» **Problem to solve**
Without the pictures, output the lines of the material from the very first through the one that holds "(2) None of".

» **Data to examine**
□ □ □ □

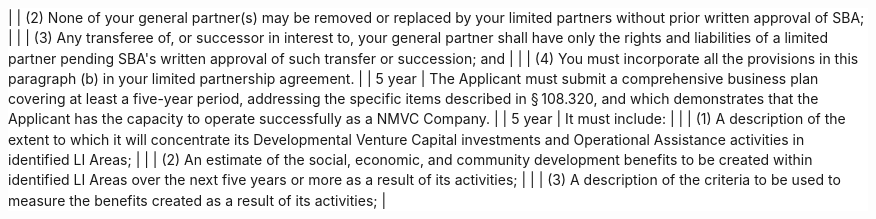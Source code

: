 |            |               (2) None of your general partner(s) may be removed or replaced by your limited partners without prior written approval of SBA;                                                                                                                                                                                                                                                                                                                                                                                                                                                                                                                                                                                      |
|            |               (3) Any transferee of, or successor in interest to, your general partner shall have only the rights and liabilities of a limited partner pending SBA's written approval of such transfer or succession; and                                                                                                                                                                                                                                                                                                                                                                                                                                                                                                         |
|            |               (4) You must incorporate all the provisions in this paragraph (b) in your limited partnership agreement.                                                                                                                                                                                                                                                                                                                                                                                                                                                                                                                                                                                                            |
| 5 year     | The Applicant must submit a comprehensive business plan covering at least a five-year period, addressing the specific items described in &#167;&#8201;108.320, and which demonstrates that the Applicant has the capacity to operate successfully as a NMVC Company.                                                                                                                                                                                                                                                                                                                                                                                                                                                              |
| 5 year     | It must include:                                                                                                                                                                                                                                                                                                                                                                                                                                                                                                                                                                                                                                                                                                                  |
|            |             (1) A description of the extent to which it will concentrate its Developmental Venture Capital investments and Operational Assistance activities in identified LI Areas;                                                                                                                                                                                                                                                                                                                                                                                                                                                                                                                                              |
|            |             (2) An estimate of the social, economic, and community development benefits to be created within identified LI Areas over the next five years or more as a result of its activities;                                                                                                                                                                                                                                                                                                                                                                                                                                                                                                                                  |
|            |             (3) A description of the criteria to be used to measure the benefits created as a result of its activities;                                                                                                                                                                                                                                                                                                                                                                                                                                                                                                                                                                                                           |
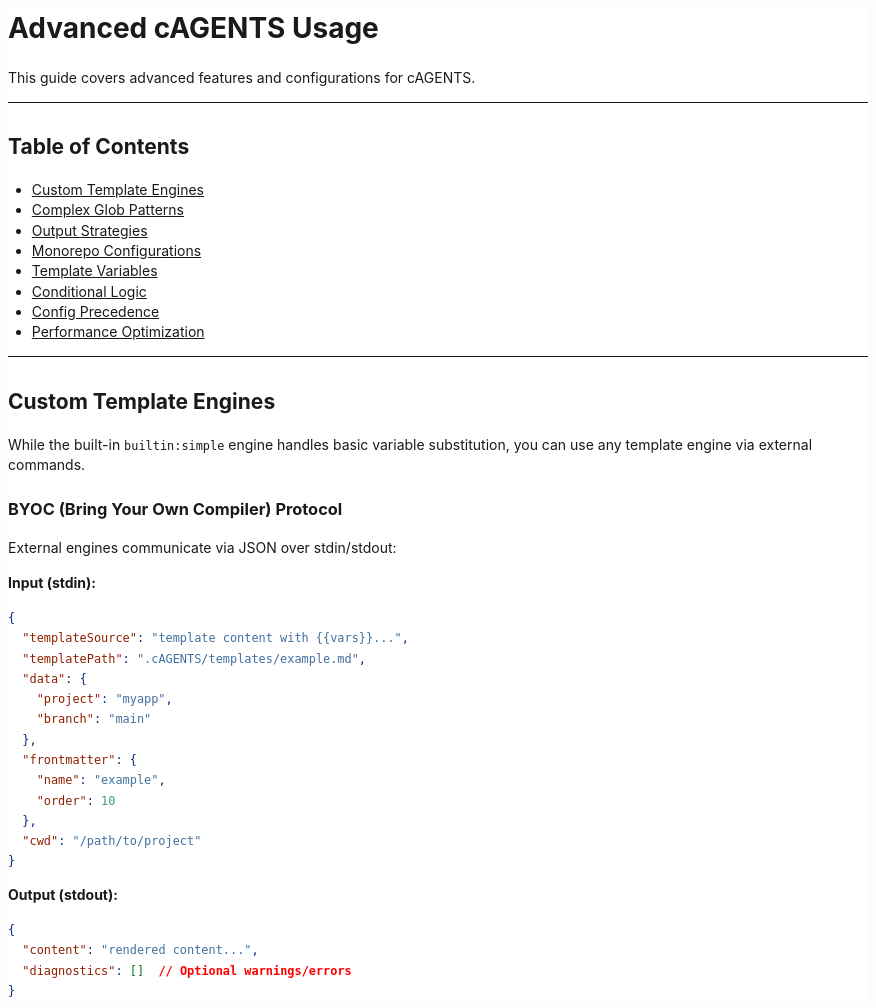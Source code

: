 # Advanced cAGENTS Usage

This guide covers advanced features and configurations for cAGENTS.

---

## Table of Contents

- [Custom Template Engines](#custom-template-engines)
- [Complex Glob Patterns](#complex-glob-patterns)
- [Output Strategies](#output-strategies)
- [Monorepo Configurations](#monorepo-configurations)
- [Template Variables](#template-variables)
- [Conditional Logic](#conditional-logic)
- [Config Precedence](#config-precedence)
- [Performance Optimization](#performance-optimization)

---

## Custom Template Engines

While the built-in `builtin:simple` engine handles basic variable substitution, you can use any template engine via external commands.

### BYOC (Bring Your Own Compiler) Protocol

External engines communicate via JSON over stdin/stdout:

**Input (stdin):**
```json
{
  "templateSource": "template content with {{vars}}...",
  "templatePath": ".cAGENTS/templates/example.md",
  "data": {
    "project": "myapp",
    "branch": "main"
  },
  "frontmatter": {
    "name": "example",
    "order": 10
  },
  "cwd": "/path/to/project"
}
```

**Output (stdout):**
```json
{
  "content": "rendered content...",
  "diagnostics": []  // Optional warnings/errors
}
```

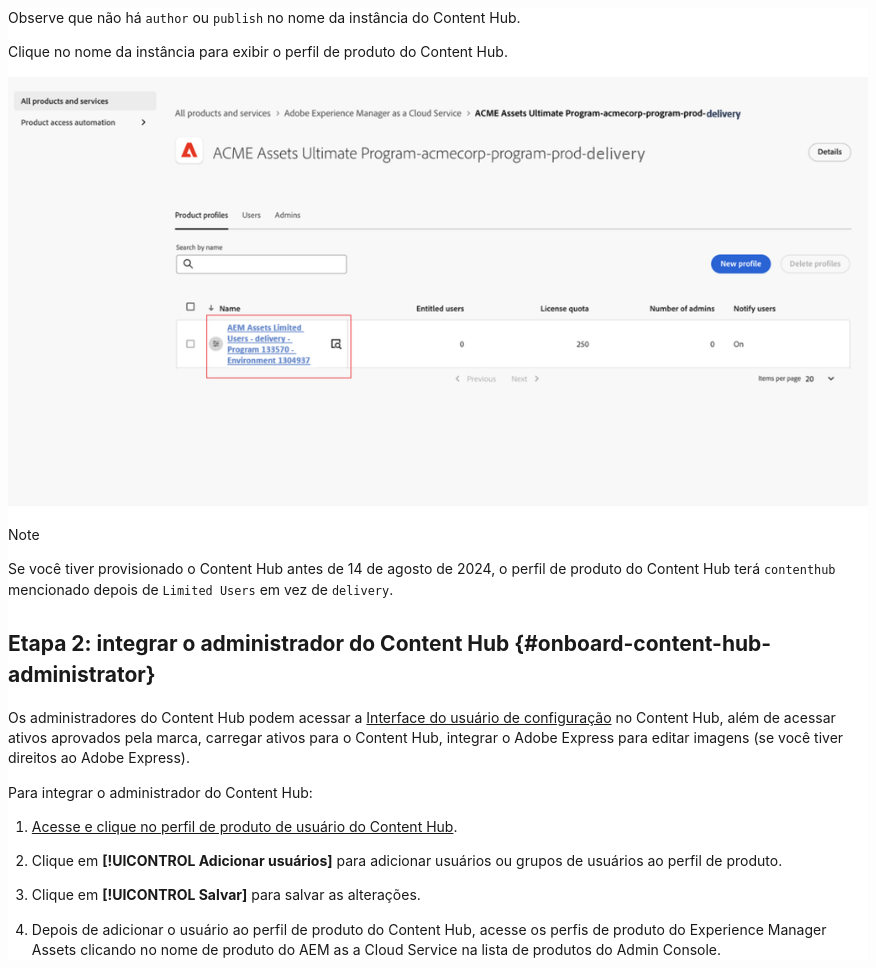 Observe que não há `author` ou `publish` no nome da instância do Content Hub.

Clique no nome da instância para exibir o perfil de produto do Content Hub.

![Perfil de produto do Content Hub](assets/content-hub-product-profile.png)

>[!NOTE]
>
>Se você tiver provisionado o Content Hub antes de 14 de agosto de 2024, o perfil de produto do Content Hub terá `contenthub` mencionado depois de `Limited Users` em vez de `delivery`.

## Etapa 2: integrar o administrador do Content Hub {#onboard-content-hub-administrator}

Os administradores do Content Hub podem acessar a [Interface do usuário de configuração](/help/assets/configure-content-hub-ui-options.md) no Content Hub, além de acessar ativos aprovados pela marca, carregar ativos para o Content Hub, integrar o Adobe Express para editar imagens (se você tiver direitos ao Adobe Express).

Para integrar o administrador do Content Hub:

1. [Acesse e clique no perfil de produto de usuário do Content Hub](#content-hub-instance-product-profile).

1. Clique em **[!UICONTROL Adicionar usuários]** para adicionar usuários ou grupos de usuários ao perfil de produto.

1. Clique em **[!UICONTROL Salvar]** para salvar as alterações.

1. Depois de adicionar o usuário ao perfil de produto do Content Hub, acesse os perfis de produto do Experience Manager Assets clicando no nome de produto do AEM as a Cloud Service na lista de produtos do Admin Console.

□ □ □ □

» **Result of this exercise**
Source code

: |            |               (2) None of your general partner(s) may be removed or replaced by your limited partners without prior written approval of SBA;                                                                                                                                                                                                                                                                                                                                                                                                                                                                                                                                                                                      |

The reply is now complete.